*** DATA SUPPLIED ***

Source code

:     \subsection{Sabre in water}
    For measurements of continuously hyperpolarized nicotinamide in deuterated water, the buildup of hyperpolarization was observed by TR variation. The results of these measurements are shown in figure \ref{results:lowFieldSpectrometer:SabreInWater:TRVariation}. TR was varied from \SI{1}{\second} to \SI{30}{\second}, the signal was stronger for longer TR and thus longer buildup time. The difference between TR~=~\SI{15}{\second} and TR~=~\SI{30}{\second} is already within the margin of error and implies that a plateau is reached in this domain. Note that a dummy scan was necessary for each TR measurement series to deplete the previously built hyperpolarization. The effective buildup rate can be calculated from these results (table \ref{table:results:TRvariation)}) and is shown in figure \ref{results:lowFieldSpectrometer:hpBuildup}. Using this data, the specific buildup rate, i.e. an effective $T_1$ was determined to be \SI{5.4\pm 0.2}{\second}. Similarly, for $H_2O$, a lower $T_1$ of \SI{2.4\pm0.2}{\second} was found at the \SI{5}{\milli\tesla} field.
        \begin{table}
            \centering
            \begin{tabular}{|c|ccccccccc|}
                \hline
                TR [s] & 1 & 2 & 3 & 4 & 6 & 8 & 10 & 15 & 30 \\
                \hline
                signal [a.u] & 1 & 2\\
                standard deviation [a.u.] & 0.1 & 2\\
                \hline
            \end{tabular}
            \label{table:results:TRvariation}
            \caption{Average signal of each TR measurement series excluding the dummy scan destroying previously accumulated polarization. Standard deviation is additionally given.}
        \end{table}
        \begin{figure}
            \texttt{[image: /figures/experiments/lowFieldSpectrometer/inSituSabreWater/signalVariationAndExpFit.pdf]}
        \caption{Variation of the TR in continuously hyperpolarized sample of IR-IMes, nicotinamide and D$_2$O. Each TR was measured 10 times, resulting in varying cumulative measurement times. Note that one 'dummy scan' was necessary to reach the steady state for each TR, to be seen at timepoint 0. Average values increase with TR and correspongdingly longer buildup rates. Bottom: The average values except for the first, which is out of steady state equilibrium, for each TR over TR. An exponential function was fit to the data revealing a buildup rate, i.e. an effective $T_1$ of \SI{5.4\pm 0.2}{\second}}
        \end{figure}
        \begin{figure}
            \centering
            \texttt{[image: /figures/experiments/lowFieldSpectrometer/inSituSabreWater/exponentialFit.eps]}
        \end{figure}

***
*** DATA SUPPLIED ***

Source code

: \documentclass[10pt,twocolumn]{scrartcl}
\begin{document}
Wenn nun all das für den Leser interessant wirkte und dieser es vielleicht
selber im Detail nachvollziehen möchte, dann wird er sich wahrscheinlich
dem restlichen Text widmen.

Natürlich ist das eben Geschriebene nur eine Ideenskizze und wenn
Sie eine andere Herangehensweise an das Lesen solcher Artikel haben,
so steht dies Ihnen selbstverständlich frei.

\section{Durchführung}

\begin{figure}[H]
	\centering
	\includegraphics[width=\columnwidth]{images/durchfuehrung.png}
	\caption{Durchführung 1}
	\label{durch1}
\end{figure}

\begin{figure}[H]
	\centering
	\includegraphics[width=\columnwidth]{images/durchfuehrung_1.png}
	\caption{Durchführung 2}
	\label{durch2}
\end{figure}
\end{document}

***

▶ INSTRUCTIONS FOR THE TASK
Find the word "columnwidth" in the entries above. Copy every line that has it.

▶ ANSWER SECTION
	\includegraphics[width=\columnwidth]{images/durchfuehrung.png}
	\includegraphics[width=\columnwidth]{images/durchfuehrung_1.png}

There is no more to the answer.